◆ Material provided ◆

□ □ □ □

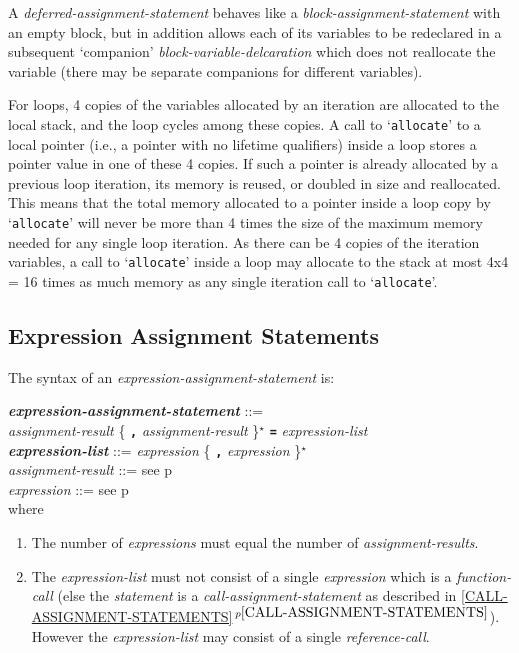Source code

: \documentclass[12pt]{article}
\newcommand{\TT}[1]{{\tt \bfseries #1}}
\newcommand{\STAR}{{\Large $^\star$}}
\newcommand{\emkey}[1]{{\em \bfseries #1}}
\newcommand{\itemref}[1]{\ref{#1}$\,^{p\pageref{#1}}$}
\newcommand{\pagref}[1]{p\pageref{#1}}
\newenvironment{indpar}[1][0.3in]%
	{\begin{list}{}%
		     {\setlength{\itemsep}{0in}%
		      \setlength{\topsep}{0in}%
		      \setlength{\parsep}{1ex}%
		      \setlength{\labelwidth}{#1}%
		      \setlength{\leftmargin}{#1}%
		      \addtolength{\leftmargin}{\labelsep}}%
	 \item}%
	{\end{list}}
\begin{document}
A {\em deferred-assignment-statement}
behaves like a {\em block-assignment-statement} with an empty block,
but in addition allows each of its variables to be redeclared in a subsequent
`companion' {\em block-variable-delcaration} which does not
reallocate the variable (there may be separate companions for different
variables).

For loops\label{LOOP-ALLOCATION},
4 copies of the variables allocated by an iteration
are allocated to the local stack,
and the loop cycles among these copies.
A call to `{\tt allocate}' to a local pointer (i.e., a pointer with no
lifetime qualifiers) inside a loop stores a pointer value in
one of these 4 copies.  If such a pointer is already
allocated by a previous loop iteration, its memory is reused, or
doubled in size and reallocated.  This means that the total memory allocated
to a pointer inside a loop copy by `{\tt allocate}' will never be more than
4 times the size of the maximum memory needed for any single loop
iteration.  As there can be 4 copies of the iteration variables,
a call to `{\tt allocate}' inside a loop
may allocate to the stack at most 4x4 = 16 times as much
memory as any single iteration call to `{\tt allocate}'.


\subsection{Expression Assignment Statements}
\label{EXPRESSION-ASSIGNMENT-STATEMENTS}

The syntax of an {\em expression-assign\-ment-statement} is:
\begin{indpar}
\emkey{expression-assignment-statement} ::= \\
\hspace*{0.5in} {\em assignment-result}
                \{ \TT{,} {\em assignment-result} \}\STAR{}
		\TT{=} {\em expression-list}
\\[0.5ex]
\emkey{expression-list}\label{EXPRESSION-LIST} ::=
	      {\em expression} \{ \TT{,} {\em expression} \}\STAR{}
\\[0.5ex]
{\em assignment-result} ::= see \pagref{ASSIGNMENT-RESULT}
\\[0.5ex]
{\em expression} ::= see \pagref{EXPRESSION}
\\[2.0ex]
where
\begin{enumerate}

\item The number of {\em expressions} must equal the number
of {\em assignment-results}.

\item The {\em expression-list} must not consist of a single
{\em expression} which is a {\em function-call} (else the
{\em statement} is a {\em call-assignment-statement} as described in
\itemref{CALL-ASSIGNMENT-STATEMENTS}).  However the {\em expression-list}
may consist of a single {\em reference-call}.

\end{enumerate}
\end{indpar}
\end{document}
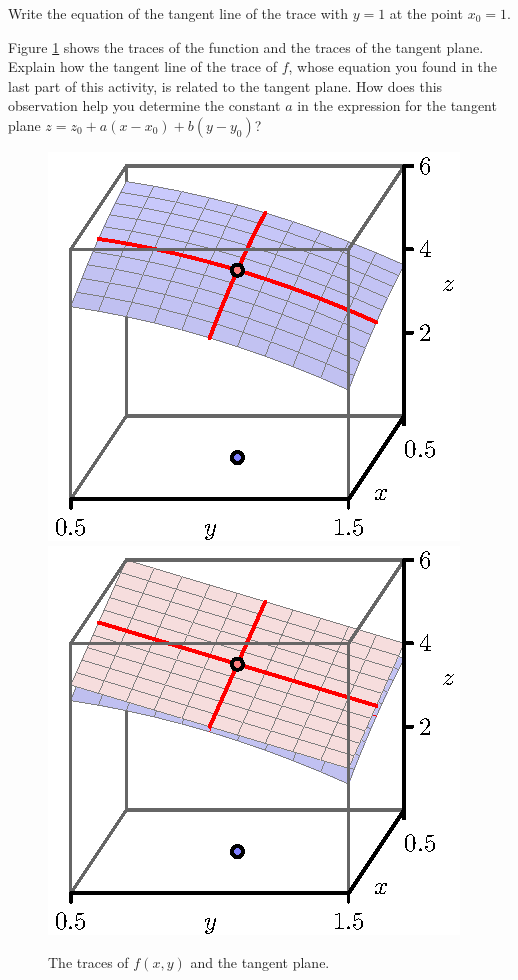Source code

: \begin{activity}
\item Write the equation of the tangent line of the trace with $y=1$
  at the point $x_0=1$.  

\item Figure \ref{F:10.4.tangent.traces} shows the traces of the
  function and the traces of the tangent plane.  Explain how the
  tangent line of the trace of $f$, whose equation you found in the
  last part of this 
  activity, is related to the tangent plane.  How does this
  observation help you determine the constant $a$ in the expression
  for the tangent plane $z
  = z_0+a(x-x_0) + b(y-y_0)$?  

  \begin{figure}[ht]
    \begin{center}
      \includegraphics{figures/fig_10_4_tangent_5.eps}
      \hspace*{20pt}
      \includegraphics{figures/fig_10_4_tangent_6.eps}
    \end{center}
    \caption{The traces of $f(x,y)$ and the tangent plane.}
    \label{F:10.4.tangent.traces}
  \end{figure}


\end{activity}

□ □ □ □

◆ Brief ◆
What is needed is an exact copy of the lines from the start of the listing above through the line that holds "but in addition", with the pictures left out.

◆ Solved problem ◆
Source code

: \documentclass[12pt]{article}
\newcommand{\TT}[1]{{\tt \bfseries #1}}
\newcommand{\STAR}{{\Large $^\star$}}
\newcommand{\emkey}[1]{{\em \bfseries #1}}
\newcommand{\itemref}[1]{\ref{#1}$\,^{p\pageref{#1}}$}
\newcommand{\pagref}[1]{p\pageref{#1}}
\newenvironment{indpar}[1][0.3in]%
	{\begin{list}{}%
		     {\setlength{\itemsep}{0in}%
		      \setlength{\topsep}{0in}%
		      \setlength{\parsep}{1ex}%
		      \setlength{\labelwidth}{#1}%
		      \setlength{\leftmargin}{#1}%
		      \addtolength{\leftmargin}{\labelsep}}%
	 \item}%
	{\end{list}}
\begin{document}
A {\em deferred-assignment-statement}
behaves like a {\em block-assignment-statement} with an empty block,
but in addition allows each of its variables to be redeclared in a subsequent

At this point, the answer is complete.